# Top of Ramp compliance



## tbz (Apr 13, 2011)

Okay,

Just for the record we are being asked to install handrails on this recently constructed ramp and stairs, we did not do any of the work currently shown in the picture below, we were called in and this is what I was presented with.

So here is my question:  Were I am standing and taking the picture is were the 60" diameter circle is for turning a wheel chair, the turning area is not at the top of the ramp as you can see.  Also the required handrail extensions will stick out in to the walking surface and for reasons unknown to me not wrapped and are being requested to project the full 12 inches, thus just over 7" more past the end baluster from the stair riser.

By the way the curbing is exactly 36" between them on the ramp and exactly 42" between the guard.

IS this top of ramp compliant IYO?

Please explain

Thanks for all input


----------



## mark handler (Apr 13, 2011)

What code/standard?

ADA?

ANSI 117?

IBC?


----------



## tbz (Apr 13, 2011)

MArk,

Sorry should have noted.

This is a three year long project, so previous ADA not 2010, it is in NYC, thus I believe they have a 2008 ADA based on 2003 ANSI A117.1 and lets say 2006 IBC.


----------



## JBI (Apr 13, 2011)

NYC? Let's NOT say 2006 IBC. NYC didn't adopt the 2006 IBC (certainly not unmodified if at all). What does NYC Code say about it? Three year project, but what is the age of the building? The slope of the ramp looks a bit steep as well (although I do see the level area about mid-way down). If this was an existing building some concessions may have been made with regard to the ramp, and may have addressed the issues you are asking about. What does the AHJ say about it? The DPR?

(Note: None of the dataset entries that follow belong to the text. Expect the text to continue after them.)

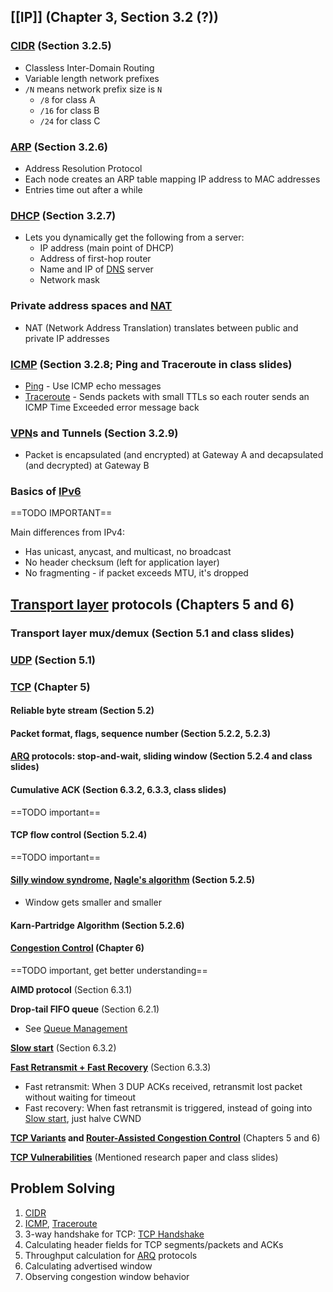## [[IP]] (Chapter 3, Section 3.2 (?))

### [CIDR](../OSI%20layers/Network%20layer/IP/CIDR.md) (Section 3.2.5)

- Classless Inter-Domain Routing
- Variable length network prefixes
- `/N` means network prefix size is `N`
	- `/8` for class A
	- `/16` for class B
	- `/24` for class C

### [ARP](../ARP.md) (Section 3.2.6)

- Address Resolution Protocol
- Each node creates an ARP table mapping IP address to MAC addresses
- Entries time out after a while

### [DHCP](../DHCP/DHCP.md) (Section 3.2.7)

- Lets you dynamically get the following from a server:
	- IP address (main point of DHCP)
	- Address of first-hop router
	- Name and IP of [DNS](../DNS.md) server
	- Network mask

### Private address spaces and [NAT](../NAT.md)

- NAT (Network Address Translation) translates between public and private IP addresses

### [ICMP](../ICMP/ICMP.md) (Section 3.2.8; Ping and Traceroute in class slides)

- [Ping](../ICMP/Ping.md) - Use ICMP echo messages
- [Traceroute](../ICMP/Traceroute.md) - Sends packets with small TTLs so each router sends an ICMP Time Exceeded error message back

### [VPN](../VPN.md)s and Tunnels (Section 3.2.9)

- Packet is encapsulated (and encrypted) at Gateway A and decapsulated (and decrypted) at Gateway B

### Basics of [IPv6](../OSI%20layers/Network%20layer/IP/IPv6.md)
==TODO IMPORTANT==

Main differences from IPv4:
- Has unicast, anycast, and multicast, no broadcast
- No header checksum (left for application layer)
- No fragmenting - if packet exceeds MTU, it's dropped

## [Transport layer](../OSI%20layers/Transport%20layer/Transport%20layer.md) protocols (Chapters 5 and 6)

### Transport layer mux/demux (Section 5.1 and class slides)

### [UDP](../UDP.md) (Section 5.1)

### [TCP](../OSI%20layers/Transport%20layer/TCP/TCP.md) (Chapter 5)

#### Reliable byte stream (Section 5.2)

#### Packet format, flags, sequence number (Section 5.2.2, 5.2.3)

#### [ARQ](../ARQ/ARQ.md) protocols: stop-and-wait, sliding window (Section 5.2.4 and class slides)

#### Cumulative ACK (Section 6.3.2, 6.3.3, class slides)
==TODO important==

#### TCP flow control (Section 5.2.4)
==TODO important==

#### [Silly window syndrome](../OSI%20layers/Transport%20layer/TCP/Silly%20window%20syndrome.md), [Nagle's algorithm](../OSI%20layers/Transport%20layer/TCP/Nagle's%20algorithm.md) (Section 5.2.5)
- Window gets smaller and smaller

#### Karn-Partridge Algorithm (Section 5.2.6)

#### [Congestion Control](../OSI%20layers/Transport%20layer/TCP/Congestion/TCP%20Congestion.md) (Chapter 6)

==TODO important, get better understanding==

**AIMD protocol** (Section 6.3.1)

**Drop-tail FIFO queue** (Section 6.2.1)
- See [Queue Management](../OSI%20layers/Transport%20layer/TCP/Queue%20Management/Queue%20Management.md)

**[Slow start](../OSI%20layers/Transport%20layer/TCP/Congestion/Slow%20start.md)** (Section 6.3.2)

**[Fast Retransmit + Fast Recovery](../OSI%20layers/Transport%20layer/TCP/Fast%20Retransmit%20+%20Fast%20Recovery.md)** (Section 6.3.3)

- Fast retransmit: When 3 DUP ACKs received, retransmit lost packet without waiting for timeout
- Fast recovery: When fast retransmit is triggered, instead of going into [Slow start](../OSI%20layers/Transport%20layer/TCP/Congestion/Slow%20start.md), just halve CWND

**[TCP Variants](../OSI%20layers/Transport%20layer/TCP/TCP%20Variants.md) and [Router-Assisted Congestion Control](../OSI%20layers/Transport%20layer/TCP/Congestion/Router-Assisted%20Congestion%20Control.md)** (Chapters 5 and 6)

**[TCP Vulnerabilities](../OSI%20layers/Transport%20layer/TCP/TCP%20Vulnerabilities.md)** (Mentioned research paper and class slides)

## Problem Solving

1. [CIDR](../OSI%20layers/Network%20layer/IP/CIDR.md)
2. [ICMP](../ICMP/ICMP.md), [Traceroute](../ICMP/Traceroute.md)
3. 3-way handshake for TCP: [TCP Handshake](../OSI%20layers/Transport%20layer/TCP/TCP%20Handshake.md)
4. Calculating header fields for TCP segments/packets and ACKs
5. Throughput calculation for [ARQ](../ARQ/ARQ.md) protocols
6. Calculating advertised window
7. Observing congestion window behavior
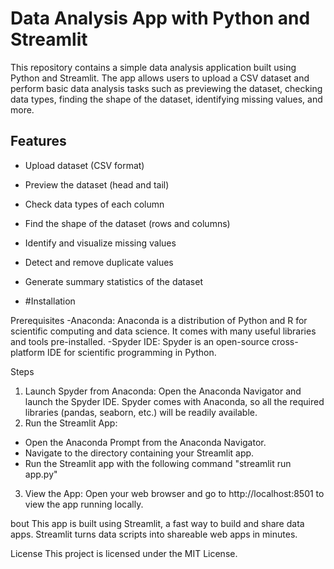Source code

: # Data Analysis App with Python and Streamlit

This repository contains a simple data analysis application built using Python and Streamlit. The app allows users to upload a CSV dataset and perform basic data analysis tasks such as previewing the dataset, checking data types, finding the shape of the dataset, identifying missing values, and more.

## Features

- Upload dataset (CSV format)
- Preview the dataset (head and tail)
- Check data types of each column
- Find the shape of the dataset (rows and columns)
- Identify and visualize missing values
- Detect and remove duplicate values
- Generate summary statistics of the dataset

- #Installation

Prerequisites
-Anaconda: Anaconda is a distribution of Python and R for scientific computing and data science. It comes with many useful libraries and tools pre-installed.
-Spyder IDE: Spyder is an open-source cross-platform IDE for scientific programming in Python.

Steps
1. Launch Spyder from Anaconda: Open the Anaconda Navigator and launch the Spyder IDE. Spyder comes with Anaconda, so all the required libraries (pandas, seaborn, etc.) will be readily available.
2. Run the Streamlit App:
  - Open the Anaconda Prompt from the Anaconda Navigator.
  - Navigate to the directory containing your Streamlit app.
  - Run the Streamlit app with the following command "streamlit run app.py"
3. View the App: Open your web browser and go to http://localhost:8501 to view the app running locally.

bout
This app is built using Streamlit, a fast way to build and share data apps. Streamlit turns data scripts into shareable web apps in minutes.

License
This project is licensed under the MIT License.
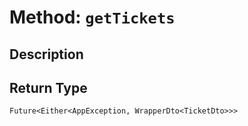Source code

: # Method: `getTickets`

## Description



## Return Type
`Future<Either<AppException, WrapperDto<TicketDto>>>`

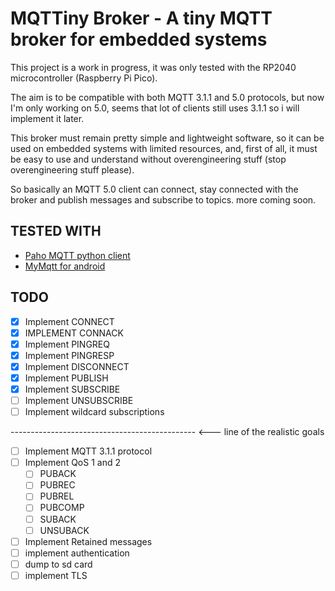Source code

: # MQTTiny Broker - A tiny MQTT broker for embedded systems

This project is a work in progress, it was only tested with the RP2040 microcontroller (Raspberry Pi Pico).

The aim is to be compatible with both MQTT 3.1.1 and 5.0 protocols, but now I'm only working on 5.0, seems that lot of clients still uses 3.1.1 so i will implement it later.

This broker must remain pretty simple and lightweight software, so it can be used on embedded systems with limited resources, and, first of all, it must be easy to use and understand without overengineering stuff (stop overengineering stuff please).

So basically an MQTT 5.0 client can connect, stay connected with the broker and publish messages and subscribe to topics. more coming soon.

## TESTED WITH

- [Paho MQTT python client](https://pypi.org/project/paho-mqtt/)
- [MyMqtt for android](https://play.google.com/store/apps/details?id=at.tripwire.mqtt.client)

## TODO

- [x] Implement CONNECT
- [x] IMPLEMENT CONNACK
- [x] Implement PINGREQ
- [x] Implement PINGRESP
- [x] Implement DISCONNECT
- [x] Implement PUBLISH
- [x] Implement SUBSCRIBE
- [ ] Implement UNSUBSCRIBE
- [ ] Implement wildcard subscriptions

---------------------------------------------- <--- line of the realistic goals

- [ ] Implement MQTT 3.1.1 protocol
- [ ] Implement QoS 1 and 2
  - [ ] PUBACK
  - [ ] PUBREC
  - [ ] PUBREL
  - [ ] PUBCOMP
  - [ ] SUBACK
  - [ ] UNSUBACK
- [ ] Implement Retained messages
- [ ] implement authentication
- [ ] dump to sd card
- [ ] implement TLS
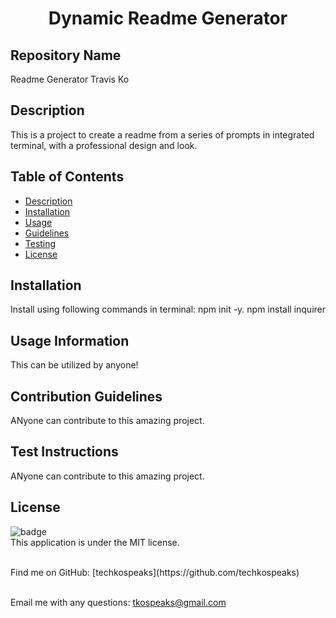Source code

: 
<h1 align="center">Dynamic Readme Generator</h1>

## Repository Name
Readme Generator Travis Ko
  

## Description
This is a project to create a readme from a series of prompts in integrated terminal, with a professional design and look.

## Table of Contents
- [Description](#description)
- [Installation](#insallation)
- [Usage](#usage-information)
- [Guidelines](#contribution-guidelines)
- [Testing](#test-instructions)
- [License](#license)

## Installation
Install using following commands in terminal: npm init -y. npm install inquirer

## Usage Information
This can be utilized by anyone!

## Contribution Guidelines
ANyone can contribute to this amazing project.

## Test Instructions
ANyone can contribute to this amazing project.

## License
![badge](https://img.shields.io/badge/license-MIT-brightgreen)
<br />
This application is under the MIT license. 


<br />
Find me on GitHub: [techkospeaks](https://github.com/techkospeaks)<br />
<br />

Email me with any questions: tkospeaks@gmail.com<br /><br />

Or, in the words of Gunny Highway... "It's a cluster f#ck, Sir!"


----------



## mark handler (Apr 13, 2011)

It does not meet the ADAAG 2002, The landing length shall be a minimum of 60 in *clear.* Top and Bottom

*But it could meet the 2003 ANSI A117.1 *

405.7.2 Width. Clear width of (top of the) landings shall be at least *as wide as the widest ramp run* leading to the landing.

And

 2003 ANSI A117.1

505.10 Handrail Extensions. Handrails shall extend beyond and in the same direction of stair flights and ramp runs in accordance with Section 505.10.

EXCEPTIONS:

*1. Continuous handrails at the inside turn of stairs and ramps.*

You might define this condition as an inside turn.

*So yes it can comply with2003 ANSI A117.1.*

Side note:

you only need a 12" extention at the top of stairs, and I think you have that, without the blue extention.....


----------



## Francis Vineyard (Apr 13, 2011)

It appears the route continues straight beyond the 60 inches before there is a need for the change of direction, this looks okay. But the handrails at the top and bottom of the ramp should extend 12 inches.

Mark H that is a keen observation about the ramp landing overlaps the stair landing for the handrail exception.

Try to catch Gunny Highway when he’s reading the Women’s mag and ask him nicely if this is NYC code.

.

*405.5 Clear Width. *The clear width of a ramp run shall be 36 inches (915 mm) minimum. Where handrails are provided on the ramp run, the clear width shall be measured between the handrails.

*405.7.2 Width. *Clear width of landings shall be at least as wide as the widest ramp run

leading to the landing.

*405.7.3 Length. *Landings shall have a clear length of 60 inches (1525 mm) minimum.

*505.10.1 Top and Bottom Extension at Ramps. *Ramp handrails shall extend horizontally above the landing 12 inches (305 mm) minimum beyond the top and bottom of ramp runs. Extensions shall return to a wall, guard, or floor, or shall be continuous to the handrail of an adjacent ramp run.


----------



## tbz (Apr 14, 2011)

JBI and others,

This is a totally new ramp installation and stair set, I wont even go in to the major CF's on this project, but upper ramp is spot on max pitch and the lower run is to steep, but that is another issue.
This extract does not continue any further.